Le choix des partenaires

Il est toujours agréable de travailler avec un partenaire que vous connaissez et qui vous comprend. Il ou elle peut se montrer coopératif ou même secourable pour un problème particulier à un stade donné de votre formation. Il est donc naturel de chercher des partenaires de votre propre niveau.

Cependant, si l’on doit faire des progrès à l’entraînement, en particulier dans le développement d’une base physique solide et de mouvements dynamiques et souples, une pratique idéale devrait inclure beaucoup d’éléments différents. À cet égard, certains des concepts de base généralement compris dans les arts martiaux japonais doivent être considérés avec soin.

D’abord, vous devriez pratiquer avec des partenaires qui s’entraînent à un niveau plus avancé.

Dans cette façon de pratiquer, gardez un esprit ouvert aux caractéristiques personnelles de votre partenaire, qui varient selon chacun. Formez vos yeux aux différentes expressions de l’art et aux raisons qu’il y a derrière, comme le sexe, l’âge, la taille, le poids, la mentalité, la personnalité, la nationalité, l’historique de l’entraînement, et la condition physique.

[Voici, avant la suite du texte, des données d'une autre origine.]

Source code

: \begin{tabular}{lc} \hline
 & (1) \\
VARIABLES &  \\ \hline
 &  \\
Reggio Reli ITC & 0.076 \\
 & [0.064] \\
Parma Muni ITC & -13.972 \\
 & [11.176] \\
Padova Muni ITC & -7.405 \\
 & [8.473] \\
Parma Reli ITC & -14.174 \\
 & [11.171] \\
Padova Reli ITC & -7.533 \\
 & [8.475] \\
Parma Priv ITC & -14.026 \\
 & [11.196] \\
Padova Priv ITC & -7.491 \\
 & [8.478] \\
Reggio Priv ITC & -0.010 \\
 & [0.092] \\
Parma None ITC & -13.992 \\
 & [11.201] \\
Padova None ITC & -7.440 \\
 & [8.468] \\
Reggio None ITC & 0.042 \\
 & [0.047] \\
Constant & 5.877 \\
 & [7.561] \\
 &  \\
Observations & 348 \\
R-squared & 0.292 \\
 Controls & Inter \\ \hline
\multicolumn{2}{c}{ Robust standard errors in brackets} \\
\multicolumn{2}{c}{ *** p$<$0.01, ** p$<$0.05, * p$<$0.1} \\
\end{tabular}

Cultivez vos capacités d’observation. Pratiquez et exercez votre technique avec le maximum d’effort, de sorte que vous en arriviez à connaître vos limites et que vous appreniez à les dépasser. (Si vous ne connaissez pas vos limites, vous ne pouvez pas travailler avec elles). Apprenez la forme d’ukemi qui puisse répondre aux différents styles de pratique.

Ensuite, pratiquez avec des partenaires qui sont à peu près de votre niveau.

Appliquez ce que vous avez appris et confirmez le processus d’apprentissage. Essayez de voir vos propres problèmes et vos faiblesses, à chaque étape, comme s’ils devaient se réfléchir dans vos partenaires.

Observez attentivement quand d’autres, d’environ votre niveau, surmontent un problème particulier, et essayez de découvrir comment il a été résolu. Cette façon de surmonter un problème n’a pas seulement trait à la technique, mais spécialement aux progrès d’un niveau de conscience physique plus élevé.

Enfin, entraînez vous avec des partenaires qui pratiquent à un niveau moins élevé que vous.

Confirmer votre compréhension des techniques de base et appliquez les avec le minimum d’effort. Apprenez à vous contrôler vous-même et cependant à rendre la technique efficace. Pratiquez particulièrement avec les débutants qui n’ont aucune préconception du mouvement, de sorte que vous puissiez étudier la faisabilité et la précision du mouvement.

Dans chacune de ces trois formes de base d’entraînement, gardez une attitude souple.

Exercez-vous avec des pratiquants plus grands, plus lourds, de la même taille ou plus petits que vous. Par dessus tout, gardez l’opportunité de revenir à l’esprit du débutant. Pour appliquer correctement les concepts indiqués plus haut, je conduis généralement les cours de façon que les étudiants changent de partenaires fréquemment, au moins deux fois pour la même technique.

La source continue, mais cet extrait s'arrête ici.